Yesterday she Qed in both open and utility for her 4 th UDX leg. Considering we are spending lots of time right now working field and only working obedience once a week at class I can not ask for much more than I am getting - well maybe SIT!!! She has been giving away a lot of point sfor no sits lately in heeling patterns and pivots. Yesterday that one no sit on the only halt in utility caused 3rd place and an OTCh point. :doh: But both scores were good enough for some OM points and of course that all important at this time UDX leg.

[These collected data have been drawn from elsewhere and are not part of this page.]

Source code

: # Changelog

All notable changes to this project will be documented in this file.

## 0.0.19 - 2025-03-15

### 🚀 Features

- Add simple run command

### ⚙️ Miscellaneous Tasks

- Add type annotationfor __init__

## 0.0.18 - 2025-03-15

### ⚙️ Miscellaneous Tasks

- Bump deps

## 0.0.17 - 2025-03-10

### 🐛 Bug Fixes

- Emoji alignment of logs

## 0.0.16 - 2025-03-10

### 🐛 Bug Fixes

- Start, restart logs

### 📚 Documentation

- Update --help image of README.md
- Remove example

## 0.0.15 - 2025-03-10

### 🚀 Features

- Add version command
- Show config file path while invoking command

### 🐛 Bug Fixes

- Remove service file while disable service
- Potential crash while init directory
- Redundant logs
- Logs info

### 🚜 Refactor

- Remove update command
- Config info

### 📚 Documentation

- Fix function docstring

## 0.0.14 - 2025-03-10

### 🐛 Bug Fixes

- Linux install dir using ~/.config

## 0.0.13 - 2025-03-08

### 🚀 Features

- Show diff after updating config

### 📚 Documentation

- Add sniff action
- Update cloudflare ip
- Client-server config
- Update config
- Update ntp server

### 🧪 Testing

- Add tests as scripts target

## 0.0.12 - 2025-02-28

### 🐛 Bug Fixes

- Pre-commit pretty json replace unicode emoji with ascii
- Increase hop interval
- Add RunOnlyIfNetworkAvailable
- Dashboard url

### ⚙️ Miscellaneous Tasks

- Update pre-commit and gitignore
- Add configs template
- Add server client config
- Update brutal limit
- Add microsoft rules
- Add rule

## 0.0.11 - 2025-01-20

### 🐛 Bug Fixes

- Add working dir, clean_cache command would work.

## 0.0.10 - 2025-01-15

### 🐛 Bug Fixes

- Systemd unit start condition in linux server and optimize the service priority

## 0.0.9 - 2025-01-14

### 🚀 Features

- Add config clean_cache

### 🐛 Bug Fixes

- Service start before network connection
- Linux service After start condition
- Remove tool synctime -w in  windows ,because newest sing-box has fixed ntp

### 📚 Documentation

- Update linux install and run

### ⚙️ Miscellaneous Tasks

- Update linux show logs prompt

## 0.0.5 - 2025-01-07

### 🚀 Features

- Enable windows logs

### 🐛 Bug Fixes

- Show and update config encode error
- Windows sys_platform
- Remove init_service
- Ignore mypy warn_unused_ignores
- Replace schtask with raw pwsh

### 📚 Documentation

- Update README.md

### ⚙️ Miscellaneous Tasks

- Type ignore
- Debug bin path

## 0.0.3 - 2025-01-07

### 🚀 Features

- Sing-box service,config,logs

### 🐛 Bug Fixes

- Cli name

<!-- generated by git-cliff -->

Below is a picture with her ribbons and toy from the day's efforts.


----------



## OnMyWay2MyDreams (Feb 13, 2011)

Yay for another leg!! Just love these goofy moves that they just love to do during show time. I hope her "sitter" starts "working" again and you get many more Q's and some OTCH pts!


----------



## Hombrespop (Sep 3, 2012)

Congrats on your Qs, I wouldn't get too upset with a no-sit they all mess up now and again.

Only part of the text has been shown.